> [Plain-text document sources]
****************
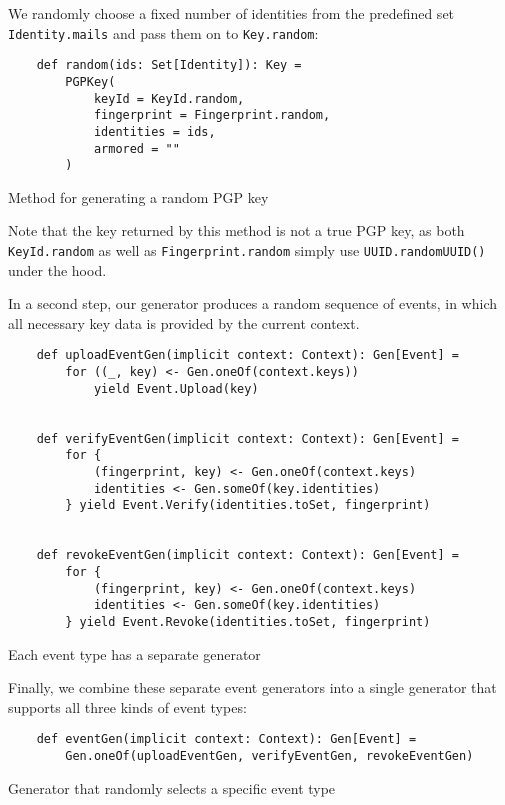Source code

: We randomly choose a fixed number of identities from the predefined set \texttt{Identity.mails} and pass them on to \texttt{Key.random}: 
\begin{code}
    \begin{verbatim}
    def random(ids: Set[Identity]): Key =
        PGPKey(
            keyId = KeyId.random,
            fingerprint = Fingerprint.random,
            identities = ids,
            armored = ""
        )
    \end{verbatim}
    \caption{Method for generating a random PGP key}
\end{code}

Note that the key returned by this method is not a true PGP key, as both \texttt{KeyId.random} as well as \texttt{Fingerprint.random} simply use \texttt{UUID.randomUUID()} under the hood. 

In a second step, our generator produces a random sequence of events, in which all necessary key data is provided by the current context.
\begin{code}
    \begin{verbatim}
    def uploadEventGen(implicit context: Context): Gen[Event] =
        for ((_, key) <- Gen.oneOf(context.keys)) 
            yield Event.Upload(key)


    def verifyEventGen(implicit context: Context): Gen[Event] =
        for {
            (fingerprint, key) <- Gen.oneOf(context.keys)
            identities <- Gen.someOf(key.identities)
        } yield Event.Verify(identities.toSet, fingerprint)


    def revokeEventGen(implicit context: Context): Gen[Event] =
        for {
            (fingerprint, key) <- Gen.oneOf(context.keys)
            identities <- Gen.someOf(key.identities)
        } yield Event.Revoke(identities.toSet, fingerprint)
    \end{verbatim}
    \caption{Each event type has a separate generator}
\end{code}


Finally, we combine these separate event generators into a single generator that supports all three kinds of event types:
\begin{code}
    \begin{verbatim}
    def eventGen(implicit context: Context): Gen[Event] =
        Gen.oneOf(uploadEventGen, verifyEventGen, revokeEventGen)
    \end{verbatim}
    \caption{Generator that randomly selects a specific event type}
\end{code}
****************
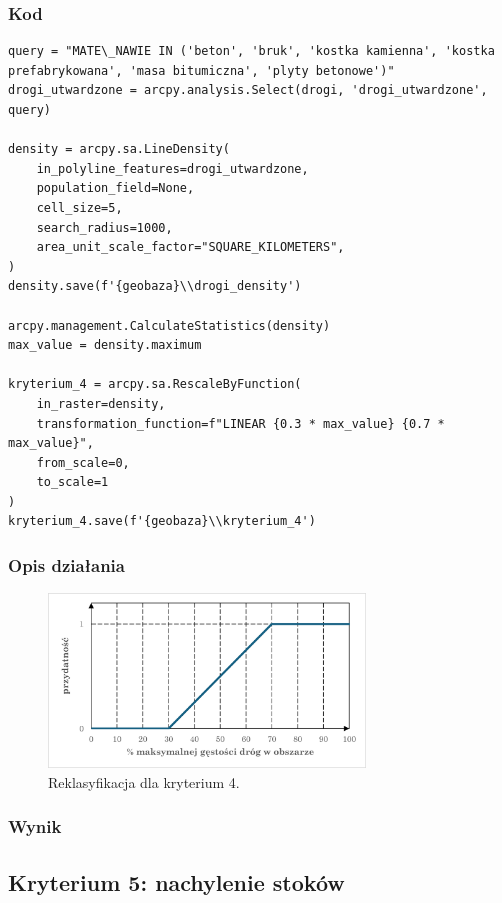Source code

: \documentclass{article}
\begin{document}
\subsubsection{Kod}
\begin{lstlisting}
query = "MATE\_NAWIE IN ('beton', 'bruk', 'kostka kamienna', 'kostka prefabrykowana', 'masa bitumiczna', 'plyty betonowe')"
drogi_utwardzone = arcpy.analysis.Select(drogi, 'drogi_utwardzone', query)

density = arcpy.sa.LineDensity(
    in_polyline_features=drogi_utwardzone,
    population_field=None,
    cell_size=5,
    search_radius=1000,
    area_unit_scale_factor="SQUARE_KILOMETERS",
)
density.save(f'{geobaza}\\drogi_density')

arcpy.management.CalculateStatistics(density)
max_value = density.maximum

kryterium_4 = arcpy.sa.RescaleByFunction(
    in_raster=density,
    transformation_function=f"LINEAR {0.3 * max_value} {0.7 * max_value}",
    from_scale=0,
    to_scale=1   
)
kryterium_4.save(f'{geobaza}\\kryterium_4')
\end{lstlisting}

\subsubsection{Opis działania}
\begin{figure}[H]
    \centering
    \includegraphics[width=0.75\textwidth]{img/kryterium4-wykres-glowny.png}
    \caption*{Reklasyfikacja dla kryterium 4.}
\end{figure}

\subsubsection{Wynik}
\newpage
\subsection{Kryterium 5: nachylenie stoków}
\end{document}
****************
> [Exercise objective] Report the number of lines in the entries that hold the word "arcpy". Nothing else is wanted.

> [Output for this task] 4